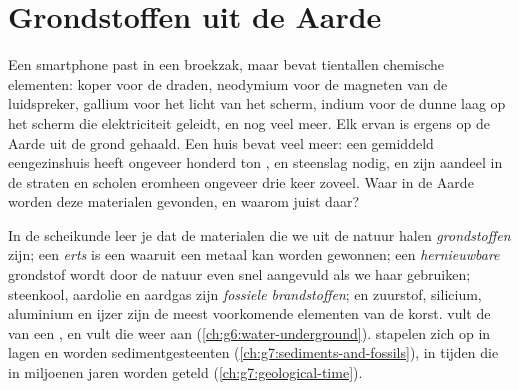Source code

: \chapter{Grondstoffen uit de Aarde}\label{ch:g9:earth-resources}

Een smartphone past in een broekzak, maar bevat tientallen chemische
elementen: koper voor de draden, neodymium voor de magneten van de
luidspreker, gallium voor het licht van het scherm, indium voor de dunne
laag op het scherm die elektriciteit geleidt, en nog veel meer. Elk ervan
is ergens op de Aarde uit de grond gehaald. Een huis bevat veel meer: een
gemiddeld eengezinshuis heeft ongeveer honderd ton ,  en
steenslag nodig, en zijn aandeel in de straten en scholen eromheen
ongeveer drie keer zoveel. Waar in de Aarde worden deze materialen
gevonden, en waarom juist daar?

\begin{recall}
In de scheikunde leer je dat de materialen die we uit de natuur halen
\emph{grondstoffen} zijn; een \emph{erts} is een  waaruit een
metaal kan worden gewonnen; een \emph{hernieuwbare} grondstof wordt door de
natuur even snel aangevuld als we haar gebruiken; steenkool, aardolie en
aardgas zijn \emph{fossiele brandstoffen}; en zuurstof, silicium,
aluminium en ijzer zijn de meest voorkomende elementen van de korst.
 vult de  van een , en  vult die
weer aan (\cref{ch:g6:water-underground}).  stapelen zich op in
lagen en worden sedimentgesteenten (\cref{ch:g7:sediments-and-fossils}),
in tijden die in miljoenen jaren worden geteld
(\cref{ch:g7:geological-time}).
\end{recall}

* _Problem requirements_: Give the preceding data back exactly, minus every picture.

* _Output for this task_:
Source code

: \chapter{Grondstoffen uit de Aarde}\label{ch:g9:earth-resources}

Een smartphone past in een broekzak, maar bevat tientallen chemische
elementen: koper voor de draden, neodymium voor de magneten van de
luidspreker, gallium voor het licht van het scherm, indium voor de dunne
laag op het scherm die elektriciteit geleidt, en nog veel meer. Elk ervan
is ergens op de Aarde uit de grond gehaald. Een huis bevat veel meer: een
gemiddeld eengezinshuis heeft ongeveer honderd ton ,  en
steenslag nodig, en zijn aandeel in de straten en scholen eromheen
ongeveer drie keer zoveel. Waar in de Aarde worden deze materialen
gevonden, en waarom juist daar?

\begin{recall}
In de scheikunde leer je dat de materialen die we uit de natuur halen
\emph{grondstoffen} zijn; een \emph{erts} is een  waaruit een
metaal kan worden gewonnen; een \emph{hernieuwbare} grondstof wordt door de
natuur even snel aangevuld als we haar gebruiken; steenkool, aardolie en
aardgas zijn \emph{fossiele brandstoffen}; en zuurstof, silicium,
aluminium en ijzer zijn de meest voorkomende elementen van de korst.
 vult de  van een , en  vult die
weer aan (\cref{ch:g6:water-underground}).  stapelen zich op in
lagen en worden sedimentgesteenten (\cref{ch:g7:sediments-and-fossils}),
in tijden die in miljoenen jaren worden geteld
(\cref{ch:g7:geological-time}).
\end{recall}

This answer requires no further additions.